Secondly, on performance, explain how JuiceFS addresses the performance degradation caused by the above three aspects.
- The compute cluster using JuiceFS is also a storage compute separation architecture, which also loses the data locality feature of HDFS, but JuiceFS provides data caching capability on the client side, all the data read from JuiceFS will be automatically cached to the client's node (virtual machine or container can be) on the The next time this data is accessed, it will be read directly from the local storage and will not go through the network. In big data query analysis scenarios, where data is often hot, performance can be significantly improved with the support of JuiceFS caching (see test results below). You may also be concerned about cache management, expiration, and consistency issues, JuiceFS has a complete set of handling mechanisms, which is worth a separate article, and will not be expanded in this paper.

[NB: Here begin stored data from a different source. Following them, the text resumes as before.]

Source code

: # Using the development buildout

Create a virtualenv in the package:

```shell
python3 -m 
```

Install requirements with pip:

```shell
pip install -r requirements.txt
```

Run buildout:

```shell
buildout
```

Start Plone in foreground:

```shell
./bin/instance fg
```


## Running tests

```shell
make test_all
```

- The metadata performance, JuiceFS has its own independent metadata service, Listing, Rename operations are responded by JuiceFS metadata, performance than object storage dozens of times faster than HDFS also improved by more than 50%, see JuiceFS test cases.
- JuiceFS caching can effectively reduce the latency of random reads and reduce read amplification, which has a very obvious performance advantage in query analysis scenarios based on Parquet and ORC data formats.
In summary, JuiceFS can achieve performance comparable to HDFS, while providing perfect compatibility with the Hadoop ecosystem. More importantly, customers can use JuiceFS for a consistent experience regardless of which public cloud they use.
While the benefits of using Kylin on Parquet and JuiceFS together are explained above, here's a look at the performance test results.
As mentioned earlier, there is a compatibility problem with OSS-based Cube building, and the Cube cannot be built correctly, but we can copy the Cube data built on JuiceFS to OSS to execute the Query, so we tested Query1 to Query22 based on the TPC-H 10GB size dataset. Query22, JuiceFS is 38% faster than OSS in terms of total execution time.
- JuiceFS uses 70,423ms
- OSS uses 113,670ms
The following table gives the detailed test environment configuration and execution time of all tested Queries.
- Kylin and master(1 node): 4Cores, 16G RAM, 200G ESSD
- Workers(3 nodes): 4Cores, 16G RAM, 2x200G ESSD
Build the cluster on AliCloud using CDH 5.16 with the following detailed configuration and software version.
All test query execution times
Kylin 4.0 introduces a separate architecture for compute and storage, making it easier to deploy and scale Kylin on the cloud, but using object storage on the cloud compared to HDFS on local disk has docking development and compatibility issues on one hand, and performance degradation on the other. With JuiceFS and Kylin, you can use cloud storage services for big data computation in EMR or self-built Hadoop clusters without special adaptations on all public clouds. In Parquet-based query analysis scenarios, it can effectively reduce latency and read amplification for random reads, achieving performance close to that of HDFS. In our test scenario, we saw a 38% performance improvement using JuiceFS compared to direct object storage.
If you plan to use Kylin on the public cloud for your data analysis needs, using JuiceFS with object storage for storage can be a win-win in terms of compatibility and performance.